(Records to process)
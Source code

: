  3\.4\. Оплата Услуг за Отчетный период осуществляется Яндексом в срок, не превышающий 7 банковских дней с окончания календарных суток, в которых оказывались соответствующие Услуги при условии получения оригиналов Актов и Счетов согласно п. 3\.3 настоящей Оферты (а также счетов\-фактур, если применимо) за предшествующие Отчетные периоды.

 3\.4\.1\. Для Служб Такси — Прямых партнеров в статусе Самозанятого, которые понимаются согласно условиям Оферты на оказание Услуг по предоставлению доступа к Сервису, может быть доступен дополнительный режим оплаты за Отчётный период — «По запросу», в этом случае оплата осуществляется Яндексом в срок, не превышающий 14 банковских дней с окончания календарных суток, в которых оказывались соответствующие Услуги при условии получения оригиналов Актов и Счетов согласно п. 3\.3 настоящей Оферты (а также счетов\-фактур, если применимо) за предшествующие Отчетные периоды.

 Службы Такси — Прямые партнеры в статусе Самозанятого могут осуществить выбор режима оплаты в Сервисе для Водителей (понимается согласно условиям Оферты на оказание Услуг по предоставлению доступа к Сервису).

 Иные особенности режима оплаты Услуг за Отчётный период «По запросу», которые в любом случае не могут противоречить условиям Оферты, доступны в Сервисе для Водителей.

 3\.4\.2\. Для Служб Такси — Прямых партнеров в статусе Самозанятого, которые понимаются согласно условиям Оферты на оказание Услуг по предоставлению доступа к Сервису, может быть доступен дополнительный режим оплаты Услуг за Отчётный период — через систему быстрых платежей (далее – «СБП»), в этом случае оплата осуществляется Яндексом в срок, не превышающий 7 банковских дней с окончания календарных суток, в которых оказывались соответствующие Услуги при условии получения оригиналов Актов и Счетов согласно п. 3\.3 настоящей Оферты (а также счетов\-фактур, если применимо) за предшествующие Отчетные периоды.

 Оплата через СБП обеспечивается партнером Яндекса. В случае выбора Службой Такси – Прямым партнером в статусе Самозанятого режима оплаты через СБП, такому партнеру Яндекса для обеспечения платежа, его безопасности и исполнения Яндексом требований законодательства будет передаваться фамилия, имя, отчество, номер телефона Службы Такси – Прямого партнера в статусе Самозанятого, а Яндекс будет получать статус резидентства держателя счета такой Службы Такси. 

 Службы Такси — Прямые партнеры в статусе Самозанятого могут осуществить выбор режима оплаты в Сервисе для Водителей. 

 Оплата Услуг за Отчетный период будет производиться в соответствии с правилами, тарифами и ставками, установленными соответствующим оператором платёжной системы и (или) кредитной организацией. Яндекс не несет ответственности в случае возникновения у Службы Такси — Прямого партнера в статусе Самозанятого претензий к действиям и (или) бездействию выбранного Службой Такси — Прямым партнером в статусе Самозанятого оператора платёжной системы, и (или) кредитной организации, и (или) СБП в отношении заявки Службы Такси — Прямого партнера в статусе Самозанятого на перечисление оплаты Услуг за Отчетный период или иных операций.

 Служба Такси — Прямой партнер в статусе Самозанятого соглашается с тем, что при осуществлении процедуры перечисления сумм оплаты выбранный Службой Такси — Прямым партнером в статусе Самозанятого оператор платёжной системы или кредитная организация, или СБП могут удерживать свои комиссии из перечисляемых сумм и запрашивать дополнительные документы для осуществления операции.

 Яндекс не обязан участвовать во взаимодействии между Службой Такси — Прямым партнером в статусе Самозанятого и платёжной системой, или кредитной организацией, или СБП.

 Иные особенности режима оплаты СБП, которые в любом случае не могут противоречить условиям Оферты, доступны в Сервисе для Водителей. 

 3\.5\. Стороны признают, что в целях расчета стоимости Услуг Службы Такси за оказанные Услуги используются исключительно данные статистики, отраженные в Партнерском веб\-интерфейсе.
(End Records to process)
What this task involves:
What you return must match the listing exactly, line for line.

Solution to this task:
Source code

:  3\.4\. Оплата Услуг за Отчетный период осуществляется Яндексом в срок, не превышающий 7 банковских дней с окончания календарных суток, в которых оказывались соответствующие Услуги при условии получения оригиналов Актов и Счетов согласно п. 3\.3 настоящей Оферты (а также счетов\-фактур, если применимо) за предшествующие Отчетные периоды.

 3\.4\.1\. Для Служб Такси — Прямых партнеров в статусе Самозанятого, которые понимаются согласно условиям Оферты на оказание Услуг по предоставлению доступа к Сервису, может быть доступен дополнительный режим оплаты за Отчётный период — «По запросу», в этом случае оплата осуществляется Яндексом в срок, не превышающий 14 банковских дней с окончания календарных суток, в которых оказывались соответствующие Услуги при условии получения оригиналов Актов и Счетов согласно п. 3\.3 настоящей Оферты (а также счетов\-фактур, если применимо) за предшествующие Отчетные периоды.

 Службы Такси — Прямые партнеры в статусе Самозанятого могут осуществить выбор режима оплаты в Сервисе для Водителей (понимается согласно условиям Оферты на оказание Услуг по предоставлению доступа к Сервису).

 Иные особенности режима оплаты Услуг за Отчётный период «По запросу», которые в любом случае не могут противоречить условиям Оферты, доступны в Сервисе для Водителей.

 3\.4\.2\. Для Служб Такси — Прямых партнеров в статусе Самозанятого, которые понимаются согласно условиям Оферты на оказание Услуг по предоставлению доступа к Сервису, может быть доступен дополнительный режим оплаты Услуг за Отчётный период — через систему быстрых платежей (далее – «СБП»), в этом случае оплата осуществляется Яндексом в срок, не превышающий 7 банковских дней с окончания календарных суток, в которых оказывались соответствующие Услуги при условии получения оригиналов Актов и Счетов согласно п. 3\.3 настоящей Оферты (а также счетов\-фактур, если применимо) за предшествующие Отчетные периоды.

 Оплата через СБП обеспечивается партнером Яндекса. В случае выбора Службой Такси – Прямым партнером в статусе Самозанятого режима оплаты через СБП, такому партнеру Яндекса для обеспечения платежа, его безопасности и исполнения Яндексом требований законодательства будет передаваться фамилия, имя, отчество, номер телефона Службы Такси – Прямого партнера в статусе Самозанятого, а Яндекс будет получать статус резидентства держателя счета такой Службы Такси. 

 Службы Такси — Прямые партнеры в статусе Самозанятого могут осуществить выбор режима оплаты в Сервисе для Водителей. 

 Оплата Услуг за Отчетный период будет производиться в соответствии с правилами, тарифами и ставками, установленными соответствующим оператором платёжной системы и (или) кредитной организацией. Яндекс не несет ответственности в случае возникновения у Службы Такси — Прямого партнера в статусе Самозанятого претензий к действиям и (или) бездействию выбранного Службой Такси — Прямым партнером в статусе Самозанятого оператора платёжной системы, и (или) кредитной организации, и (или) СБП в отношении заявки Службы Такси — Прямого партнера в статусе Самозанятого на перечисление оплаты Услуг за Отчетный период или иных операций.

 Служба Такси — Прямой партнер в статусе Самозанятого соглашается с тем, что при осуществлении процедуры перечисления сумм оплаты выбранный Службой Такси — Прямым партнером в статусе Самозанятого оператор платёжной системы или кредитная организация, или СБП могут удерживать свои комиссии из перечисляемых сумм и запрашивать дополнительные документы для осуществления операции.

 Яндекс не обязан участвовать во взаимодействии между Службой Такси — Прямым партнером в статусе Самозанятого и платёжной системой, или кредитной организацией, или СБП.

 Иные особенности режима оплаты СБП, которые в любом случае не могут противоречить условиям Оферты, доступны в Сервисе для Водителей. 

 3\.5\. Стороны признают, что в целях расчета стоимости Услуг Службы Такси за оказанные Услуги используются исключительно данные статистики, отраженные в Партнерском веб\-интерфейсе.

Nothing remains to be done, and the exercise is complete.